EXERCISE MATERIAL: Begin
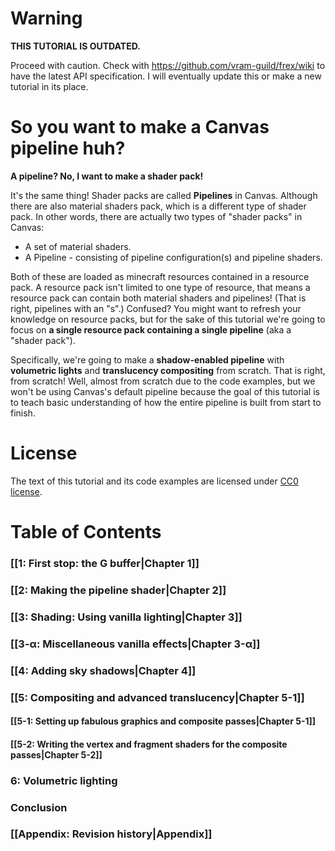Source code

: # Warning

**THIS TUTORIAL IS OUTDATED.**

Proceed with caution. Check with https://github.com/vram-guild/frex/wiki to have the latest API specification. I will eventually update this or make a new tutorial in its place.

# So you want to make a Canvas pipeline huh?

**A pipeline? No, I want to make a shader pack!**

It's the same thing! Shader packs are called **Pipelines** in Canvas. Although there are also material shaders pack, which is a different type of shader pack. In other words, there are actually two types of "shader packs" in Canvas:
* A set of material shaders.
* A Pipeline - consisting of pipeline configuration(s) and pipeline shaders.

Both of these are loaded as minecraft resources contained in a resource pack. A resource pack isn't limited to one type of resource, that means a resource pack can contain both material shaders and pipelines! (That is right, pipelines with an "s".) Confused? You might want to refresh your knowledge on resource packs, but for the sake of this tutorial we're going to focus on **a single resource pack containing a single pipeline** (aka a "shader pack").

Specifically, we're going to make a **shadow-enabled pipeline** with **volumetric lights** and **translucency compositing** from scratch. That is right, from scratch! Well, almost from scratch due to the code examples, but we won't be using Canvas's default pipeline because the goal of this tutorial is to teach basic understanding of how the entire pipeline is built from start to finish.

# License

The text of this tutorial and its code examples are licensed under [CC0 license](https://creativecommons.org/publicdomain/zero/1.0/deed.en).

# Table of Contents

### [[1: First stop: the G buffer|Chapter 1]]
### [[2: Making the pipeline shader|Chapter 2]]
### [[3: Shading: Using vanilla lighting|Chapter 3]]
### [[3-α: Miscellaneous vanilla effects|Chapter 3-α]]
### [[4: Adding sky shadows|Chapter 4]]
### [[5: Compositing and advanced translucency|Chapter 5-1]]
#### [[5-1: Setting up fabulous graphics and composite passes|Chapter 5-1]]
#### [[5-2: Writing the vertex and fragment shaders for the composite passes|Chapter 5-2]]
### 6: Volumetric lighting
### Conclusion

### [[Appendix: Revision history|Appendix]]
EXERCISE MATERIAL: End
--- YOUR INSTRUCTIONS ---
With the pictures set aside, please write out all of the records above exactly.

--- ANSWER FOR THIS EXERCISE ---
Source code

: # Warning

**THIS TUTORIAL IS OUTDATED.**

Proceed with caution. Check with https://github.com/vram-guild/frex/wiki to have the latest API specification. I will eventually update this or make a new tutorial in its place.

# So you want to make a Canvas pipeline huh?

**A pipeline? No, I want to make a shader pack!**

It's the same thing! Shader packs are called **Pipelines** in Canvas. Although there are also material shaders pack, which is a different type of shader pack. In other words, there are actually two types of "shader packs" in Canvas:
* A set of material shaders.
* A Pipeline - consisting of pipeline configuration(s) and pipeline shaders.

Both of these are loaded as minecraft resources contained in a resource pack. A resource pack isn't limited to one type of resource, that means a resource pack can contain both material shaders and pipelines! (That is right, pipelines with an "s".) Confused? You might want to refresh your knowledge on resource packs, but for the sake of this tutorial we're going to focus on **a single resource pack containing a single pipeline** (aka a "shader pack").

Specifically, we're going to make a **shadow-enabled pipeline** with **volumetric lights** and **translucency compositing** from scratch. That is right, from scratch! Well, almost from scratch due to the code examples, but we won't be using Canvas's default pipeline because the goal of this tutorial is to teach basic understanding of how the entire pipeline is built from start to finish.

# License

The text of this tutorial and its code examples are licensed under [CC0 license](https://creativecommons.org/publicdomain/zero/1.0/deed.en).

# Table of Contents

### [[1: First stop: the G buffer|Chapter 1]]
### [[2: Making the pipeline shader|Chapter 2]]
### [[3: Shading: Using vanilla lighting|Chapter 3]]
### [[3-α: Miscellaneous vanilla effects|Chapter 3-α]]
### [[4: Adding sky shadows|Chapter 4]]
### [[5: Compositing and advanced translucency|Chapter 5-1]]
#### [[5-1: Setting up fabulous graphics and composite passes|Chapter 5-1]]
#### [[5-2: Writing the vertex and fragment shaders for the composite passes|Chapter 5-2]]
### 6: Volumetric lighting
### Conclusion

### [[Appendix: Revision history|Appendix]]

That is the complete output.